Tym samym ING jest już drugim bankiem w Polsce, który wprowadza podobną usługę – wcześniej prośbę o przelew BLIK udostępnił mBank. Odbiorca może zaakceptować prośbę, po czym pieniądze natychmiast zostają przekazane nadawcy. Otrzymany wniosek może także odrzucić, albo nie robić z nim nic. Po 72 godzinach oczekująca prośba o przelew wygasa.

Prośba o przelew BLIK i podział rachunków w aplikacji Moje ING

To jednak nie wszystkie nowości, które przygotował ING Bank Śląski. W ramach prośby o przelew BLIK klienci mogą skorzystać także z podziału rachunku, co ułatwia proces rozliczania się ze wspólnych zakupów. Użytkownik będzie mógł wybrać grupę kontaktów i dzielić rachunek po równo lub dostosowywać kwoty do poszczególnych odbiorców. Nadawca podziału będzie mógł w wyliczeniach uwzględnić także siebie.

Obie usługi są darmowe.
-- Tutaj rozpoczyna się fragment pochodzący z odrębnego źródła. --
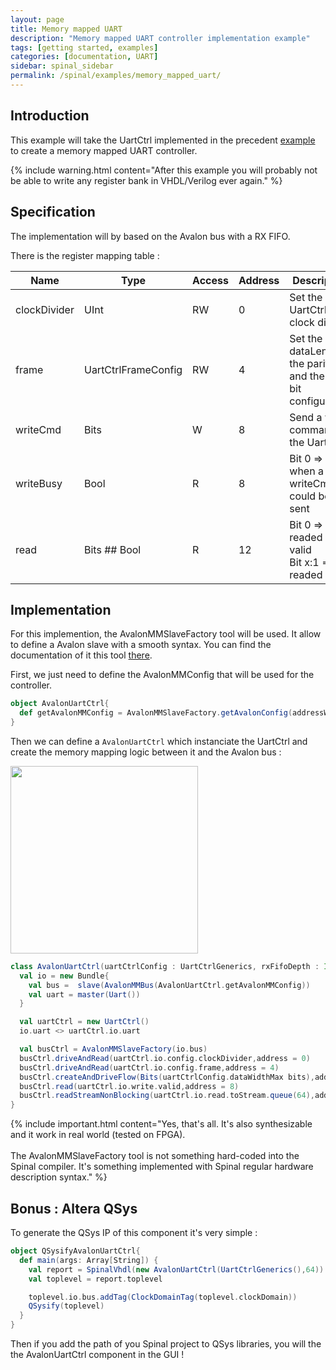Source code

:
 ```yaml
---
layout: page
title: Memory mapped UART
description: "Memory mapped UART controller implementation example"
tags: [getting started, examples]
categories: [documentation, UART]
sidebar: spinal_sidebar
permalink: /spinal/examples/memory_mapped_uart/
---
```


## Introduction
This example will take the UartCtrl implemented in the precedent [example](/SpinalDoc/spinal/examples/uart/) to create a memory mapped UART controller.

{% include warning.html content="After this example you will probably not be able to write any register bank in VHDL/Verilog ever again." %}

## Specification
The implementation will by based on the Avalon bus with a RX FIFO.

There is the register mapping table :

| Name | Type | Access | Address | Description |
| ------- | ---- | --- | --- | --- |
| clockDivider | UInt | RW | 0 | Set the UartCtrl clock divider |
| frame | UartCtrlFrameConfig | RW  | 4 | Set the dataLength, the parity and the stop bit configuration |
| writeCmd | Bits | W | 8 | Send a write command to the UartCtrl  |
| writeBusy | Bool | R | 8 | Bit 0 => zero when a new writeCmd could be sent |
| read | Bits ## Bool | R | 12 | Bit 0 => readed data valid <br> Bit x:1 => readed data |

## Implementation
For this implemention, the AvalonMMSlaveFactory tool will be used. It allow to define a Avalon slave with a smooth syntax. You can find the documentation of it this tool [there](/SpinalDoc/spinal/lib/bus_slave_factory/).

First, we just need to define the AvalonMMConfig that will be used for the controller.

```scala
object AvalonUartCtrl{
  def getAvalonMMConfig = AvalonMMSlaveFactory.getAvalonConfig(addressWidth = 4, dataWidth = 32)
}
```

Then we can define a `AvalonUartCtrl` which instanciate the UartCtrl and create the memory mapping logic between it and the Avalon bus :

<img src="https://cdn.rawgit.com/SpinalHDL/SpinalDoc/cacb6e086ff635ca93def01e31aee2da582d991a/asset/picture/memory_mapped_uart.svg"  align="middle" width="300">

```scala
class AvalonUartCtrl(uartCtrlConfig : UartCtrlGenerics, rxFifoDepth : Int) extends Component{
  val io = new Bundle{
    val bus =  slave(AvalonMMBus(AvalonUartCtrl.getAvalonMMConfig))
    val uart = master(Uart())
  }

  val uartCtrl = new UartCtrl()
  io.uart <> uartCtrl.io.uart

  val busCtrl = AvalonMMSlaveFactory(io.bus)
  busCtrl.driveAndRead(uartCtrl.io.config.clockDivider,address = 0)
  busCtrl.driveAndRead(uartCtrl.io.config.frame,address = 4)
  busCtrl.createAndDriveFlow(Bits(uartCtrlConfig.dataWidthMax bits),address = 8).toStream >-> uartCtrl.io.write
  busCtrl.read(uartCtrl.io.write.valid,address = 8)
  busCtrl.readStreamNonBlocking(uartCtrl.io.read.toStream.queue(64),address = 12)
}
```

{% include important.html content="Yes, that's all. It's also synthesizable and it work in real world (tested on FPGA).<br><br> The AvalonMMSlaveFactory tool is not something hard-coded into the Spinal compiler. It's something implemented with Spinal regular hardware description syntax." %}

## Bonus : Altera QSys
To generate the QSys IP of this component it's very simple :

```scala
object QSysifyAvalonUartCtrl{
  def main(args: Array[String]) {
    val report = SpinalVhdl(new AvalonUartCtrl(UartCtrlGenerics(),64))
    val toplevel = report.toplevel

    toplevel.io.bus.addTag(ClockDomainTag(toplevel.clockDomain))
    QSysify(toplevel)
  }
}
```

Then if you add the path of you Spinal project to QSys libraries, you will the the AvalonUartCtrl component in the GUI !
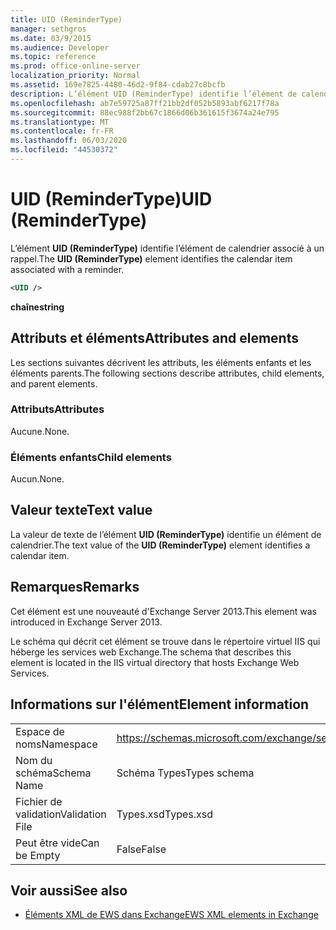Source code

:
 ```yaml
---
title: UID (ReminderType)
manager: sethgros
ms.date: 03/9/2015
ms.audience: Developer
ms.topic: reference
ms.prod: office-online-server
localization_priority: Normal
ms.assetid: 169e7825-4480-46d2-9f84-cdab27c8bcfb
description: L’élément UID (ReminderType) identifie l’élément de calendrier associé à un rappel.
ms.openlocfilehash: ab7e59725a87ff21bb2df052b5893abf6217f78a
ms.sourcegitcommit: 88ec988f2bb67c1866d06b361615f3674a24e795
ms.translationtype: MT
ms.contentlocale: fr-FR
ms.lasthandoff: 06/03/2020
ms.locfileid: "44530372"
---
```

# <a name="uid-remindertype"></a><span data-ttu-id="7c2f0-103">UID (ReminderType)</span><span class="sxs-lookup"><span data-stu-id="7c2f0-103">UID (ReminderType)</span></span>

<span data-ttu-id="7c2f0-104">L’élément **UID (ReminderType)** identifie l’élément de calendrier associé à un rappel.</span><span class="sxs-lookup"><span data-stu-id="7c2f0-104">The **UID (ReminderType)** element identifies the calendar item associated with a reminder.</span></span> 
  
```XML
<UID />
```

 <span data-ttu-id="7c2f0-105">**chaîne**</span><span class="sxs-lookup"><span data-stu-id="7c2f0-105">**string**</span></span>
## <a name="attributes-and-elements"></a><span data-ttu-id="7c2f0-106">Attributs et éléments</span><span class="sxs-lookup"><span data-stu-id="7c2f0-106">Attributes and elements</span></span>

<span data-ttu-id="7c2f0-107">Les sections suivantes décrivent les attributs, les éléments enfants et les éléments parents.</span><span class="sxs-lookup"><span data-stu-id="7c2f0-107">The following sections describe attributes, child elements, and parent elements.</span></span>
  
### <a name="attributes"></a><span data-ttu-id="7c2f0-108">Attributs</span><span class="sxs-lookup"><span data-stu-id="7c2f0-108">Attributes</span></span>

<span data-ttu-id="7c2f0-109">Aucune.</span><span class="sxs-lookup"><span data-stu-id="7c2f0-109">None.</span></span>
  
### <a name="child-elements"></a><span data-ttu-id="7c2f0-110">Éléments enfants</span><span class="sxs-lookup"><span data-stu-id="7c2f0-110">Child elements</span></span>

<span data-ttu-id="7c2f0-111">Aucun.</span><span class="sxs-lookup"><span data-stu-id="7c2f0-111">None.</span></span>
  
## <a name="text-value"></a><span data-ttu-id="7c2f0-112">Valeur texte</span><span class="sxs-lookup"><span data-stu-id="7c2f0-112">Text value</span></span>

<span data-ttu-id="7c2f0-113">La valeur de texte de l’élément **UID (ReminderType)** identifie un élément de calendrier.</span><span class="sxs-lookup"><span data-stu-id="7c2f0-113">The text value of the **UID (ReminderType)** element identifies a calendar item.</span></span> 
  
## <a name="remarks"></a><span data-ttu-id="7c2f0-114">Remarques</span><span class="sxs-lookup"><span data-stu-id="7c2f0-114">Remarks</span></span>

<span data-ttu-id="7c2f0-115">Cet élément est une nouveauté d'Exchange Server 2013.</span><span class="sxs-lookup"><span data-stu-id="7c2f0-115">This element was introduced in Exchange Server 2013.</span></span>
  
<span data-ttu-id="7c2f0-116">Le schéma qui décrit cet élément se trouve dans le répertoire virtuel IIS qui héberge les services web Exchange.</span><span class="sxs-lookup"><span data-stu-id="7c2f0-116">The schema that describes this element is located in the IIS virtual directory that hosts Exchange Web Services.</span></span>
  
## <a name="element-information"></a><span data-ttu-id="7c2f0-117">Informations sur l'élément</span><span class="sxs-lookup"><span data-stu-id="7c2f0-117">Element information</span></span>

|||
|:-----|:-----|
|<span data-ttu-id="7c2f0-118">Espace de noms</span><span class="sxs-lookup"><span data-stu-id="7c2f0-118">Namespace</span></span>  <br/> |https://schemas.microsoft.com/exchange/services/2006/types  <br/> |
|<span data-ttu-id="7c2f0-119">Nom du schéma</span><span class="sxs-lookup"><span data-stu-id="7c2f0-119">Schema Name</span></span>  <br/> |<span data-ttu-id="7c2f0-120">Schéma Types</span><span class="sxs-lookup"><span data-stu-id="7c2f0-120">Types schema</span></span>  <br/> |
|<span data-ttu-id="7c2f0-121">Fichier de validation</span><span class="sxs-lookup"><span data-stu-id="7c2f0-121">Validation File</span></span>  <br/> |<span data-ttu-id="7c2f0-122">Types.xsd</span><span class="sxs-lookup"><span data-stu-id="7c2f0-122">Types.xsd</span></span>  <br/> |
|<span data-ttu-id="7c2f0-123">Peut être vide</span><span class="sxs-lookup"><span data-stu-id="7c2f0-123">Can be Empty</span></span>  <br/> |<span data-ttu-id="7c2f0-124">False</span><span class="sxs-lookup"><span data-stu-id="7c2f0-124">False</span></span>  <br/> |
   
## <a name="see-also"></a><span data-ttu-id="7c2f0-125">Voir aussi</span><span class="sxs-lookup"><span data-stu-id="7c2f0-125">See also</span></span>



- [<span data-ttu-id="7c2f0-126">Éléments XML de EWS dans Exchange</span><span class="sxs-lookup"><span data-stu-id="7c2f0-126">EWS XML elements in Exchange</span></span>](ews-xml-elements-in-exchange.md)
W jednym dniu użytkownik może wysłać maksymalnie 30 próśb o przelew na łączną kwotę 1500 zł. Pojedyncza prośba może być na kwotę do 500 zł. Usługi „Prośba o przelew” i Przelew na prośbę” można w każdej chwili wyłączyć. Wystarczy przejść do szczegółów BLIKA i wybrać „Nie chcę z tego korzystać” przy „Prośba o przelew i podział rachunku” – czytamy w komunikacie.

Polski Standard Płatności, operator BLIKA, twierdzi, że już niedługo kolejne banki wdrożą usługi typu „Request for payment”, gdyż cieszą się one coraz większym zainteresowaniem.